Y por favor deje de hablar del esfuerzo colectivo. Todo el peso de las
recesiones recae en los de siempre, los trabajadores, los jóvenes, los
más desfavorecidos. Mientras en la época de vino y rosas solo acumulan
deudas.
(...) Permítame hablarle brevemente sobre las élites
hispanas que, salvo muy honrosas excepciones, cual patriotas de
hojalata, no aportan casi nada a este país, salvo desazón. Ni arrimaron
el hombro en plena Gran Recesión, ni cedieron un ápice de su riqueza,
obtenida en muchos casos de manera no lícita.
Al revés, con la
colaboración de los gobiernos de turno se dictaron leyes para mantener e
incrementar lo amasado. Le sugiero, estimado monarca unas reflexiones a
modo de preguntas.
¿Dónde estaban estos patriotas de hojalata cuando
las grandes corporaciones no asumían su responsabilidad fiscal con la
ciudadanía? ¿Dónde estaban estos patriotas de hojalata cuando era más
necesario que nunca la búsqueda de un nuevo modelo productivo, asociado
de manera ineludible a una profunda reforma y catarsis colectiva? ¿Dónde
estaban estos patriotas de hojalata, cuando en un contexto de pérdida
de derechos sociales, de pérdida de capital humano y productivo, de más
deuda, de menos salarios, de más riqueza efímera asociada a las
burbujas, España se convertía en la campeona de la pobreza en Europa?

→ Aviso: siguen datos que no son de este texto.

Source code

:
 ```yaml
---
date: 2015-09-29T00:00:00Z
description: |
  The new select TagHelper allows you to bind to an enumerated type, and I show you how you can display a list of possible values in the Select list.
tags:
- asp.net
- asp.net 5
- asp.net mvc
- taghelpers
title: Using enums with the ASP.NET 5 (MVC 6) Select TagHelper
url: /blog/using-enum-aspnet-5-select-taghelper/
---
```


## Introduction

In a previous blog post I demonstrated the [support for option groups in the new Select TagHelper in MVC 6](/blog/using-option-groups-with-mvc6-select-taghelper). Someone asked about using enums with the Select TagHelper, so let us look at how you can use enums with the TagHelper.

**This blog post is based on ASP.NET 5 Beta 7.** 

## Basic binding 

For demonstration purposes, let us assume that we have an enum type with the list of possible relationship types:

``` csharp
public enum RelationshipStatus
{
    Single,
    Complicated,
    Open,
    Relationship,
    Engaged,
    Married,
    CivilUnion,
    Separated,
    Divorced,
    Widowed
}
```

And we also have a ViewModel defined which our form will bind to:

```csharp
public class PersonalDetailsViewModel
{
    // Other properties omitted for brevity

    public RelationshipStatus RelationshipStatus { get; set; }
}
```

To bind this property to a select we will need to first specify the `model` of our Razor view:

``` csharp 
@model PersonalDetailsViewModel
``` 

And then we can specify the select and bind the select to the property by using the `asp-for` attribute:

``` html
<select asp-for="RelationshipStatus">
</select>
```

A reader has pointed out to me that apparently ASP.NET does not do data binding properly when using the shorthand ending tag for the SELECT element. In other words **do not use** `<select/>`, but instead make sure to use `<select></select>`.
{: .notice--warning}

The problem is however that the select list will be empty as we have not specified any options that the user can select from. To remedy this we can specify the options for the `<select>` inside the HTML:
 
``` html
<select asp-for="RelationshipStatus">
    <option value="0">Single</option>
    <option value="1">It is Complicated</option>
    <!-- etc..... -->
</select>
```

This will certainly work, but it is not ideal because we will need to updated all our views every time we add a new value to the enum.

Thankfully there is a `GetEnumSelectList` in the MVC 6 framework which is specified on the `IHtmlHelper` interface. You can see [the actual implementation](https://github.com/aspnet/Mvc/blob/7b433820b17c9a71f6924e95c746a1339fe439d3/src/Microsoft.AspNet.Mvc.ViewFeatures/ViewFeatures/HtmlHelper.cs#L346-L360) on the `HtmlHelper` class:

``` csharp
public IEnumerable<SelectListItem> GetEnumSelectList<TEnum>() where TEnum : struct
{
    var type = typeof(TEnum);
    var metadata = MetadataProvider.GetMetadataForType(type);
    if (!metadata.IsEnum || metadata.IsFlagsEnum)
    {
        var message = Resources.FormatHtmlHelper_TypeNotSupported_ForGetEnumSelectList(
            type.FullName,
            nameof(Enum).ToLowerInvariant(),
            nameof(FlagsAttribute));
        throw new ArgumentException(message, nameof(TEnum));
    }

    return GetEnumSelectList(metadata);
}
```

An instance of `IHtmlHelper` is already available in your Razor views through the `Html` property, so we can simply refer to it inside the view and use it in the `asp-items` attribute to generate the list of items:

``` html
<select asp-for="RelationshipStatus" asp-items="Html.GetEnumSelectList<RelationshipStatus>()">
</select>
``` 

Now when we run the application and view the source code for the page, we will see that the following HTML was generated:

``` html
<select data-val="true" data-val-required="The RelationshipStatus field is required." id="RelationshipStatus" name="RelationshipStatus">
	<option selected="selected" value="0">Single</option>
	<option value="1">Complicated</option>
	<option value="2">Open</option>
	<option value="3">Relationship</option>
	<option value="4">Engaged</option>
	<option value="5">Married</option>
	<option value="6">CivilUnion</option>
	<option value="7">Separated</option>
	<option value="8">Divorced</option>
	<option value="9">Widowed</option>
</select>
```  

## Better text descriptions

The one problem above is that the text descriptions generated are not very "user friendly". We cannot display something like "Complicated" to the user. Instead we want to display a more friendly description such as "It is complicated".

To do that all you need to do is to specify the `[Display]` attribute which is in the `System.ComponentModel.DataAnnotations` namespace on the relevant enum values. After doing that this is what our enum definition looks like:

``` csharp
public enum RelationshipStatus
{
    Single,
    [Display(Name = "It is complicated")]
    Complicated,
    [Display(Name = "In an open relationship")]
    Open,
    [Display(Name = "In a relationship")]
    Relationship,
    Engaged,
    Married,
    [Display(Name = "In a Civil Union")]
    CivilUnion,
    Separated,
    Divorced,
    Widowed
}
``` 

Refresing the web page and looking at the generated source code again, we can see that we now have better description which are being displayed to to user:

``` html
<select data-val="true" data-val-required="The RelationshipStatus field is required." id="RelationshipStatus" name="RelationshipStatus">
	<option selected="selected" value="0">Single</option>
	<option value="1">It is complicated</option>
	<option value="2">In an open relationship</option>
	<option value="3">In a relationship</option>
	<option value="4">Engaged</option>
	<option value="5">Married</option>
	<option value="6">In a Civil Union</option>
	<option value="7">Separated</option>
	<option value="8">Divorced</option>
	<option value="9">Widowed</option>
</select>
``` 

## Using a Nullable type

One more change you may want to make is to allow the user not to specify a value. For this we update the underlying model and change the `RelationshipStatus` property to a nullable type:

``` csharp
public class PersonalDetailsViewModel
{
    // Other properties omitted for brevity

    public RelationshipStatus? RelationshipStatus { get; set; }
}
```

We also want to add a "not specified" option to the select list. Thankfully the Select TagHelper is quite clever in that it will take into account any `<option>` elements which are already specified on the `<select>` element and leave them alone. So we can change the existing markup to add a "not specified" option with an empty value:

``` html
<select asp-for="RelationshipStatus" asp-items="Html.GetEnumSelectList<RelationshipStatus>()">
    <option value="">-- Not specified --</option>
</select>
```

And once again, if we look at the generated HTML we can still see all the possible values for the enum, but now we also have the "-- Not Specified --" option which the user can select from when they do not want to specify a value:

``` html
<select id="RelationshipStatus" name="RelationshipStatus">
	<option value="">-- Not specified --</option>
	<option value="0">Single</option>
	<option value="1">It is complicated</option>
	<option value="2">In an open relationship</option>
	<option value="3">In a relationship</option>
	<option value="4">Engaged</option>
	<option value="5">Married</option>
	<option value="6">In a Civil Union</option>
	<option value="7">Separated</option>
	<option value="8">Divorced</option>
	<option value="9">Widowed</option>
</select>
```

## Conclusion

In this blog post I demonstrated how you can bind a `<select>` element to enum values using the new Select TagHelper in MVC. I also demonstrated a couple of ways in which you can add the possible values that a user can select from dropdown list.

España cada día que pasa, estimado monarca, pierde relevancia, influencia, y, sobre todo, prestigio en la esfera internacional.
No pintamos nada. Somos una población endeudada hasta las cejas,
envejecida, con empleos precarios, donde la desigualdad aumenta hasta
límites insoportables.
A ello unamos la pésima calidad de nuestra
democracia, donde solo medran los adláteres, los oportunistas. Es
cierto, que la culpa es nuestra.
La sociedad ha permitido con su voto
que las élites de siempre, reunidas en el Ibex35,
rentistas desde las épocas inmemorables de la Mesta, dirijan nuestro
destino. Y quienes podían cambiar las cosas, los jóvenes, hace tiempo
que tiraron la toalla, de manera que aquellos formados han ido partiendo
al exilio exterior.
Conclusión
Estimado
monarca, vuelvo a repetirlo, no tiene necesidad de interpretar la
realidad política, social y económica de España. Al hacerlo, muchos
españoles, y con razón, pensarán que usted es una pieza de engranaje del
sistema. Por eso le sugiero que simplemente exponga y reclame algo en
lo que la mayoría de los españoles estarán de acuerdo. Exija para
nuestro país esa libertad inseparable de la justicia.
En España
predominan los monopolios, los oligopolios,
los rentistas del suelo, que acaban con los emprendedores, los
productores, los trabajadores, fomentando una distribución injusta de la
renta y riqueza, generando pobreza. Esa es la realidad de nuestro país.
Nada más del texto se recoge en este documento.